If YES in step 2), the diaphragm (not shown) of the taking lens is driven to open, the movable reflecting mirror (not shown) is driven back to the reflecting position, and the shutter mechanism (not shown) is closed (step S23). In this way, a series of shooting operations is completed.

[0061] On the other hand, a large image blur caused by hand shake, in step S17 described above, the digital oscillating displacement value V _4a of the horizontal axis direction exceeds the correctable range MAX _a (i.e., not within the correction range MAX _a ) (YES in step S17), in order to notify the photographer of the fact that at least the image blur occurring in the horizontal axis direction could not be corrected by the image blur correction device 10, As shown in FIG. 8, the output level of the output port PO is changed to the "L" level (step S24). As a result, the image blur alarm lamp 24 is driven to light.

In this way, the photographer uses the finder 22
When the subject is photographed by fully pressing the release button in the state where the image blur correction lamp 10 is excluded, by observing that the image blur alarm lamp 24 lights up, the generated image blur is not corrected by the image blur correction device 10. That is, in other words, it is informed that camera shake exceeding the image blur correction range has occurred,
It will be possible to recognize that the image blur has occurred in the photographed subject image. Then, by taking a picture of the subject again so as not to cause camera shake, it is possible to surely obtain a good picture without image blur.

As described above, after the output level of the output port PO is changed to the "L" level to turn on the image blur alarm lamp 24 in step S24, the image blur along the horizontal axis a in the image blur compensating device 10 is performed. In order to suspend the correction operation, the digital swing displacement value V _4a is forcibly set as the digital current position detection value V _5a (step S2
5) and proceeds to step S20 described above.
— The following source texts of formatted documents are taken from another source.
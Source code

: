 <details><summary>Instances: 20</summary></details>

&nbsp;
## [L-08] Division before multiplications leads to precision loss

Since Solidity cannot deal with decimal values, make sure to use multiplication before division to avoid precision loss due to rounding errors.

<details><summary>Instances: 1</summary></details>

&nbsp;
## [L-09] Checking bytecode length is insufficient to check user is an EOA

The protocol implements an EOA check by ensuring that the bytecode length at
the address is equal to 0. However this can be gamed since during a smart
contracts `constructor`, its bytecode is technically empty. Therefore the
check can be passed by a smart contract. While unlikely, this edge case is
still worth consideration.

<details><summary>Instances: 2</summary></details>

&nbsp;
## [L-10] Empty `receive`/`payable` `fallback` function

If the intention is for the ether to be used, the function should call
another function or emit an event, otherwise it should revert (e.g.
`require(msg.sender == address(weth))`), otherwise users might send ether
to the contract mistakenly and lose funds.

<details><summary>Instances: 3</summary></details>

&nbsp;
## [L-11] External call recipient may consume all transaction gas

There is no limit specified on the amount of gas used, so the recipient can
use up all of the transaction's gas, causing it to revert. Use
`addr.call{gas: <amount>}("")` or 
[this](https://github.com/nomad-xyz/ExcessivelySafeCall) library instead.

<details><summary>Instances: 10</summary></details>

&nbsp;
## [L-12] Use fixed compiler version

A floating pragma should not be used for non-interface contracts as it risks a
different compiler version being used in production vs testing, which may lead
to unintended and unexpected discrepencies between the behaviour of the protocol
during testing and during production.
Therefore, in this step S20, the digital swing drive value V _6a is 0.
Therefore, the driving of the first correction motor 42 is stopped, and the optical axis of the correction lens 12 is held (standby) at the maximum position in the correctable range along the horizontal axis a. .

On the other hand, in step S18 described above,
If it is determined that the digital swing displacement value V _{4b in the} vertical axis direction exceeds the correctable range MAX _b (that is, not in the correctable range) (YES in step S18), it occurs at least in the vertical axis direction. As shown in FIG. 8, the output level of the output port PO is changed to the "L" level in order to notify the photographer that the image blurring cannot be corrected by the image blurring correction device 10 (step S1). S26). As a result, the image blur alarm lamp 24 is driven to light.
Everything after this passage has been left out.